Self-learning networks adapt routing on the fly without central control
Researchers have developed a distributed routing system that learns to balance competing demands—speed, reliability, and battery life—in real time. The approach eliminates the need for centralized management and can shift priorities automatically, making IoT networks more resilient and longer-lasting without manual reconfiguration.

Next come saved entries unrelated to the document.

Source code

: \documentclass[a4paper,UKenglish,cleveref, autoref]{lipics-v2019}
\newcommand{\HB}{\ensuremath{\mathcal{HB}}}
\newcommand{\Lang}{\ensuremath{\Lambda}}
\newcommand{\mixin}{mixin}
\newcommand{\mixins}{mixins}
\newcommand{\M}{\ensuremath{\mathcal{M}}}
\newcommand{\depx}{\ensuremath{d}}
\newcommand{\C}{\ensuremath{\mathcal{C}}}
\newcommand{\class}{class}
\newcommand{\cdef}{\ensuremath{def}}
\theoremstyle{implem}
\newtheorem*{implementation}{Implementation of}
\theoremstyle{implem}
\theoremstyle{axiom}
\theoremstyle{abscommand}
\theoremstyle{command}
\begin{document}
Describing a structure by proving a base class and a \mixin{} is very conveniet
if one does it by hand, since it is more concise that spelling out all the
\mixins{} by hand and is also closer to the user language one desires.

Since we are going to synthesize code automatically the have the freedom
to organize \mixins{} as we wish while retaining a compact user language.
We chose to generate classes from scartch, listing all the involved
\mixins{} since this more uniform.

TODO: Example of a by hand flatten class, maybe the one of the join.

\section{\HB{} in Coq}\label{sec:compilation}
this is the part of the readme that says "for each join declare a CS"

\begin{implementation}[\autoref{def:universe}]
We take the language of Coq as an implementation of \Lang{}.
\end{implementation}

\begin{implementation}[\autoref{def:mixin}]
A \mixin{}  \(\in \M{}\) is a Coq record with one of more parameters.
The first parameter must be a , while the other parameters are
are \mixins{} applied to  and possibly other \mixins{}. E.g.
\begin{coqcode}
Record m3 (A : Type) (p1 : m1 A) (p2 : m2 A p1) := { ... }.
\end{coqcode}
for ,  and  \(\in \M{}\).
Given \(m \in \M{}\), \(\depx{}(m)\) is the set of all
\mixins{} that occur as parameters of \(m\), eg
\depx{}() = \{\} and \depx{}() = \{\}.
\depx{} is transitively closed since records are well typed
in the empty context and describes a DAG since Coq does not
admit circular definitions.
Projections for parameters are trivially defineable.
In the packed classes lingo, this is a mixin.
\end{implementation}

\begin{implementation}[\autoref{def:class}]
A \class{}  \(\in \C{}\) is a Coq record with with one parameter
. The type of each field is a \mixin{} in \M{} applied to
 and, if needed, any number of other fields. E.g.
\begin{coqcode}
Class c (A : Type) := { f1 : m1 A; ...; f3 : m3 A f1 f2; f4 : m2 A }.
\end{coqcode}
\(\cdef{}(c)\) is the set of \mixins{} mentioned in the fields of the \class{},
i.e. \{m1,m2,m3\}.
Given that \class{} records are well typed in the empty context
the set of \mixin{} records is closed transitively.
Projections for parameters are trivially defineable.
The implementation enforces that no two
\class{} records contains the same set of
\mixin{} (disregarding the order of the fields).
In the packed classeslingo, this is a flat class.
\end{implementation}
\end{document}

Originaltitel: Dynamic and Distributed Routing in IoT Networks Based on Multiobjective Q-Learning
IoT networks often face conflicting routing goals such as maximizing packet delivery, minimizing delay, and conserving limited battery energy. These priorities can also change dynamically: for example, an emergency alert requires high reliability, while routine monitoring prioritizes energy efficiency to prolong network lifetime. Existing works, including many deep reinforcement learning approaches, are typically centralized and assume static objectives, making them slow to adapt when preferences shift. We propose a dynamic and fully distributed multi-objective Q-learning routing algorithm that learns multiple per-preference Q-tables in parallel and introduces a novel greedy interpolation policy to act near-optimally for unseen preferences. The algorithm learns to optimize for energy efficiency, packet delivery ratio, and the composite reward, adapting to changing trade-offs between these metrics without retraining or centralized control. A theoretical analysis further shows that the optimal value function is Lipschitz-continuous in the preference parameter, ensuring that proposed greedy interpolation policy yields provably near-optimal behavior. Simulation results show that our approach adapts in real time to shifting priorities and achieves up to 80–90% lower energy consumption and up to 5 × higher cumulative rewards and packet delivery compared to six baseline protocols, under dynamic and distributed settings. Sensitivity analysis across varying preference window lengths confirms that the proposed DPQ framework consistently achieves higher composite reward than all baseline methods, demonstrating robustness to changes in operating conditions.